Search the material for the string "from" and copy each line where it occurs.
----------------------------------------
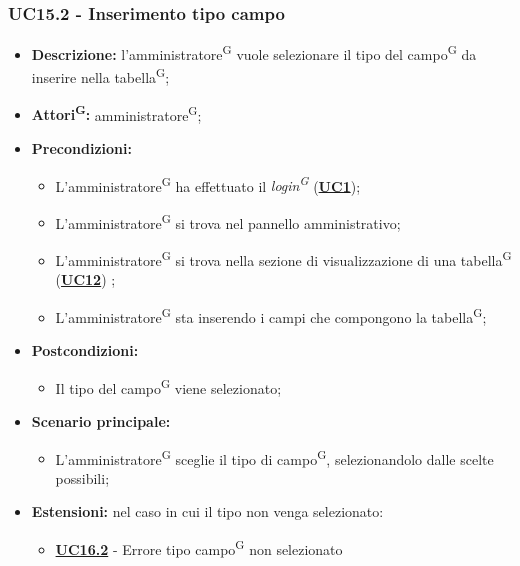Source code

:\subsubsection{UC15.2 - Inserimento tipo campo}
\label{sec:UC15.2}
\begin{itemize}
	\item \textbf{Descrizione:} l’amministratore\textsuperscript{G} vuole selezionare il tipo del campo\textsuperscript{G} da inserire nella tabella\textsuperscript{G};
	\item \textbf{Attori\textsuperscript{G}:} amministratore\textsuperscript{G};
	\item \textbf{Precondizioni:} 
	\begin{itemize}
		\item L’amministratore\textsuperscript{G} ha effettuato il \textit{login\textsuperscript{G}} (\hyperref[sec:UC1]{\textbf{UC1}});
		\item L’amministratore\textsuperscript{G} si trova nel pannello amministrativo;
		\item L’amministratore\textsuperscript{G} si trova nella sezione di visualizzazione di una tabella\textsuperscript{G} (\hyperref[sec:UC12]{\textbf{UC12}}) ;
		\item L’amministratore\textsuperscript{G} sta inserendo i campi che compongono la tabella\textsuperscript{G};
	\end{itemize}
	\item \textbf{Postcondizioni:} 
	\begin{itemize}
		\item Il tipo del campo\textsuperscript{G} viene selezionato;
	\end{itemize}
	\item \textbf{Scenario principale:} 
	\begin{itemize}
		\item L’amministratore\textsuperscript{G} sceglie il tipo di campo\textsuperscript{G}, selezionandolo dalle scelte possibili;
	\end{itemize}
	\item \textbf{Estensioni:} nel caso in cui il tipo non venga selezionato:
	\begin{itemize}
		\item \hyperref[sec:UC16.2]{\textbf{UC16.2}} - Errore tipo campo\textsuperscript{G} non selezionato
	\end{itemize}
\end{itemize}

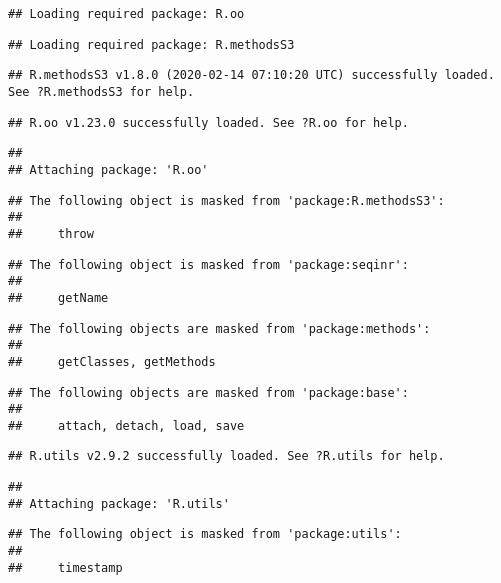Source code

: \documentclass[]{article}
\begin{document}
\begin{verbatim}
## Loading required package: R.oo
\end{verbatim}

\begin{verbatim}
## Loading required package: R.methodsS3
\end{verbatim}

\begin{verbatim}
## R.methodsS3 v1.8.0 (2020-02-14 07:10:20 UTC) successfully loaded. See ?R.methodsS3 for help.
\end{verbatim}

\begin{verbatim}
## R.oo v1.23.0 successfully loaded. See ?R.oo for help.
\end{verbatim}

\begin{verbatim}
## 
## Attaching package: 'R.oo'
\end{verbatim}

\begin{verbatim}
## The following object is masked from 'package:R.methodsS3':
## 
##     throw
\end{verbatim}

\begin{verbatim}
## The following object is masked from 'package:seqinr':
## 
##     getName
\end{verbatim}

\begin{verbatim}
## The following objects are masked from 'package:methods':
## 
##     getClasses, getMethods
\end{verbatim}

\begin{verbatim}
## The following objects are masked from 'package:base':
## 
##     attach, detach, load, save
\end{verbatim}

\begin{verbatim}
## R.utils v2.9.2 successfully loaded. See ?R.utils for help.
\end{verbatim}

\begin{verbatim}
## 
## Attaching package: 'R.utils'
\end{verbatim}

\begin{verbatim}
## The following object is masked from 'package:utils':
## 
##     timestamp
\end{verbatim}
\end{document}
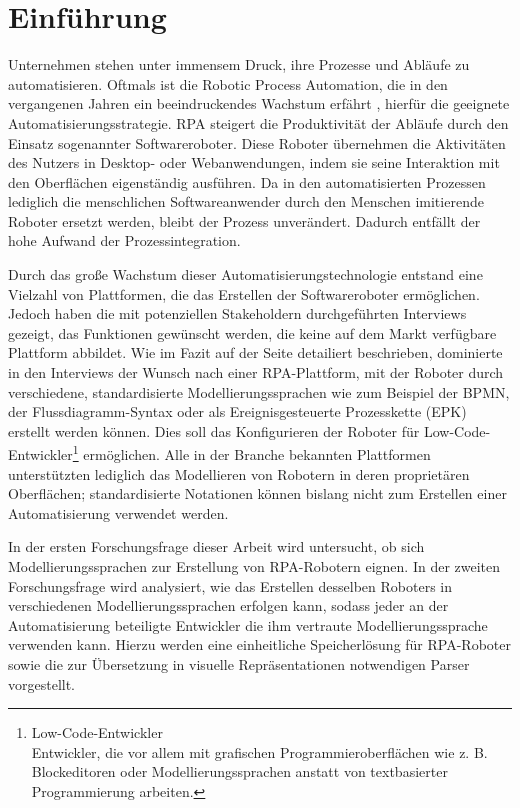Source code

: \section{Einführung}
\label{sec:ein}

Unternehmen stehen unter immensem Druck, ihre Prozesse und Abläufe zu automatisieren. Oftmals ist die Robotic Process Automation, die in den vergangenen Jahren ein beeindruckendes Wachstum erfährt \cite{GartnerQuadrant},  hierfür die geeignete Automatisierungsstrategie. RPA steigert die Produktivität der Abläufe durch den Einsatz sogenannter Softwareroboter. Diese Roboter übernehmen die Aktivitäten des Nutzers in Desktop- oder Webanwendungen, indem sie seine Interaktion mit den Oberflächen eigenständig ausführen. Da in den automatisierten Prozessen lediglich die menschlichen Softwareanwender durch den Menschen imitierende Roboter ersetzt werden, bleibt der Prozess unverändert. Dadurch entfällt der hohe Aufwand der Prozessintegration. 

Durch das große Wachstum dieser Automatisierungstechnologie entstand eine Vielzahl von Plattformen, die das Erstellen der Softwareroboter ermöglichen. Jedoch haben die mit potenziellen Stakeholdern durchgeführten Interviews gezeigt, das Funktionen gewünscht werden, die keine auf dem Markt verfügbare Plattform abbildet.
Wie im Fazit auf der Seite \pageref{anforderungsanalyse:fazit} detailiert beschrieben, dominierte in den Interviews der Wunsch nach einer RPA-Plattform, mit der Roboter durch verschiedene, standardisierte Modellierungssprachen wie zum Beispiel der BPMN, der Flussdiagramm-Syntax oder als Ereignisgesteuerte Prozesskette (EPK) erstellt werden können. Dies soll das Konfigurieren der Roboter für Low-Code-Entwickler\footnote{Low-Code-Entwickler\\ Entwickler, die vor allem mit grafischen Programmieroberflächen wie z. B. Blockeditoren oder Modellierungssprachen anstatt von textbasierter Programmierung arbeiten.} ermöglichen. Alle in der Branche bekannten Plattformen unterstützten lediglich das Modellieren von Robotern in deren proprietären Oberflächen; standardisierte Notationen können bislang nicht zum Erstellen einer Automatisierung verwendet werden. 

In der ersten Forschungsfrage dieser Arbeit wird untersucht, ob sich Modellierungssprachen zur Erstellung von RPA-Robotern eignen. In der zweiten Forschungsfrage wird analysiert, wie das Erstellen desselben Roboters in verschiedenen Modellierungssprachen erfolgen kann, sodass jeder an der Automatisierung beteiligte Entwickler die ihm vertraute Modellierungssprache verwenden kann. Hierzu werden eine einheitliche Speicherlösung für RPA-Roboter sowie die zur Übersetzung in visuelle Repräsentationen notwendigen Parser vorgestellt.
----------------------------------------
→ Solution:
## The following object is masked from 'package:R.methodsS3':
## The following object is masked from 'package:seqinr':
## The following objects are masked from 'package:methods':
## The following objects are masked from 'package:base':
## The following object is masked from 'package:utils':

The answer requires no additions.